→ **Data listing**
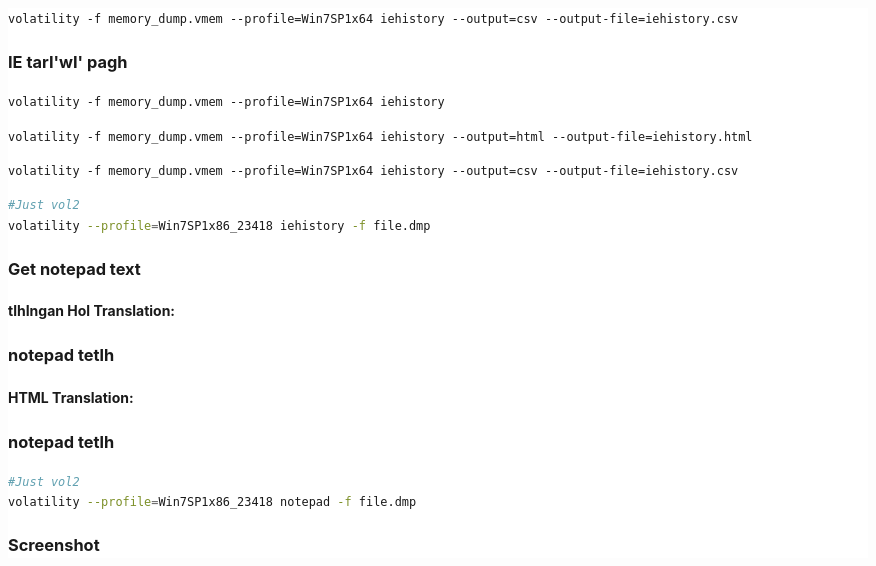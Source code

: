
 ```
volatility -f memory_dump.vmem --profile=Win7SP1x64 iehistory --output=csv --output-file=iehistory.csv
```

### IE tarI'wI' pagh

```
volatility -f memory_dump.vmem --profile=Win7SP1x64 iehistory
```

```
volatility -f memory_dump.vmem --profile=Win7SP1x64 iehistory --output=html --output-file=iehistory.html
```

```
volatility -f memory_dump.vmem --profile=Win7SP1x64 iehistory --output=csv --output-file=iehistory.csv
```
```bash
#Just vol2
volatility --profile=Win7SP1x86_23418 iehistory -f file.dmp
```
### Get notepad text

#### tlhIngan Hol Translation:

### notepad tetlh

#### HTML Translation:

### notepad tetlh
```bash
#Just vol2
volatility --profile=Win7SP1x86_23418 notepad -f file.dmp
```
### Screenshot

--

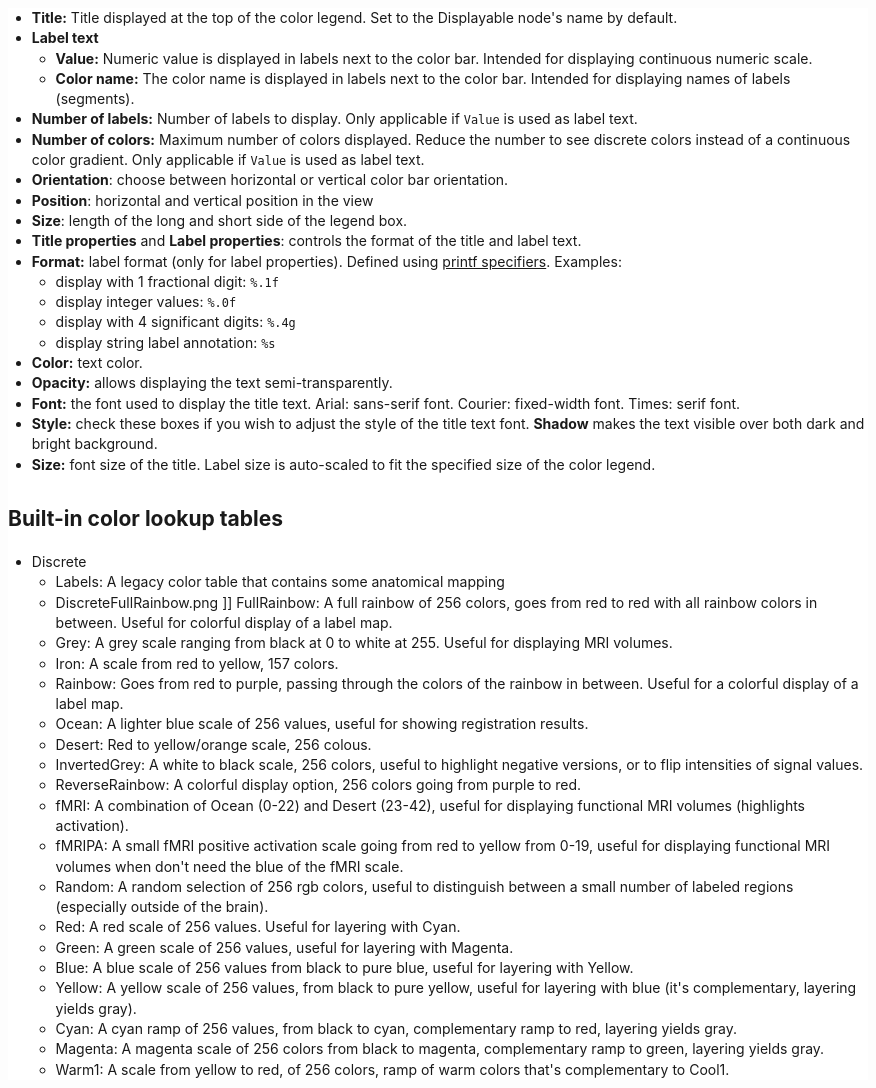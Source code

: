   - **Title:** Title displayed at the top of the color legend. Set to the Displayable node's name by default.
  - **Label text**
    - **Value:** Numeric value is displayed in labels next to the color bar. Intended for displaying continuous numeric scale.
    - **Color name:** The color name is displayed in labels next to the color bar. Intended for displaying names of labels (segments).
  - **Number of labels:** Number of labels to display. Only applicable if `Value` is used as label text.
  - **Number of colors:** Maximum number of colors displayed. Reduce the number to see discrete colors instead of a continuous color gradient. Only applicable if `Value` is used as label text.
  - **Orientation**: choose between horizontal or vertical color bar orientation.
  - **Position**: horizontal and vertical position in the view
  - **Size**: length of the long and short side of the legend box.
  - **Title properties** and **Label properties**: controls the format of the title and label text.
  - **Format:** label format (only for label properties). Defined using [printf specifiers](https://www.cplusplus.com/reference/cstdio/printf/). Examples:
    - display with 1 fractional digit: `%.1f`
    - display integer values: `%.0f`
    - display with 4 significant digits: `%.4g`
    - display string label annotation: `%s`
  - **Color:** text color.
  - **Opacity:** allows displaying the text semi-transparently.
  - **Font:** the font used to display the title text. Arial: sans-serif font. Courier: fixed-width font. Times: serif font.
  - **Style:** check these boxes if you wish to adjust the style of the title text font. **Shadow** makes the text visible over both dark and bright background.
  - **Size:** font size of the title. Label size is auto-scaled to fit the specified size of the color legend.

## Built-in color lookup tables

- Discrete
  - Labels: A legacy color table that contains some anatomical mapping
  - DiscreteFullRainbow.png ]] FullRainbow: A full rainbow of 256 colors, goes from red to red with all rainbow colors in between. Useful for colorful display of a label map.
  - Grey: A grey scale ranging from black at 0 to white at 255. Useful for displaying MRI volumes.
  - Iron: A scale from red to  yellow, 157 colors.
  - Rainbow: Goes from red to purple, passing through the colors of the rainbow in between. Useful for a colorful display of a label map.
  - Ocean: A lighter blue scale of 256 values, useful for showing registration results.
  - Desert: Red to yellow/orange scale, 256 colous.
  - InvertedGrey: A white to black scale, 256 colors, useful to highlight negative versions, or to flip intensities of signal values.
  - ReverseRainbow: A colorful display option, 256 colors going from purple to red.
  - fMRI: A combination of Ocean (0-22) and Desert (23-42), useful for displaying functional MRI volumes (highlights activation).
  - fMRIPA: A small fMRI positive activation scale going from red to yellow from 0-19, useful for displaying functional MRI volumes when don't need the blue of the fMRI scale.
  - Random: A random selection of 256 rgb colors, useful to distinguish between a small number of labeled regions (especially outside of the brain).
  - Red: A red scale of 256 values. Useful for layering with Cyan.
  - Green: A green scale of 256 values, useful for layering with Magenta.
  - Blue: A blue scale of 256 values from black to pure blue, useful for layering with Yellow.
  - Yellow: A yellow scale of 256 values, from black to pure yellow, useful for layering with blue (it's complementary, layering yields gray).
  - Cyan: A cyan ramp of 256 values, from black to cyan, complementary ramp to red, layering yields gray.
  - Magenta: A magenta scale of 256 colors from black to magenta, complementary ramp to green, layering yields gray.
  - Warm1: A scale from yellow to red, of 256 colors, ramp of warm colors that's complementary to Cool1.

→ **What you need to do**
Out of the data above, set down the lines from the one with "- **Color name:**" to the one with "- **Number of labels:**", both included, exactly as written and with no additions.

→ **Task response**
    - **Color name:** The color name is displayed in labels next to the color bar. Intended for displaying names of labels (segments).
  - **Number of labels:** Number of labels to display. Only applicable if `Value` is used as label text.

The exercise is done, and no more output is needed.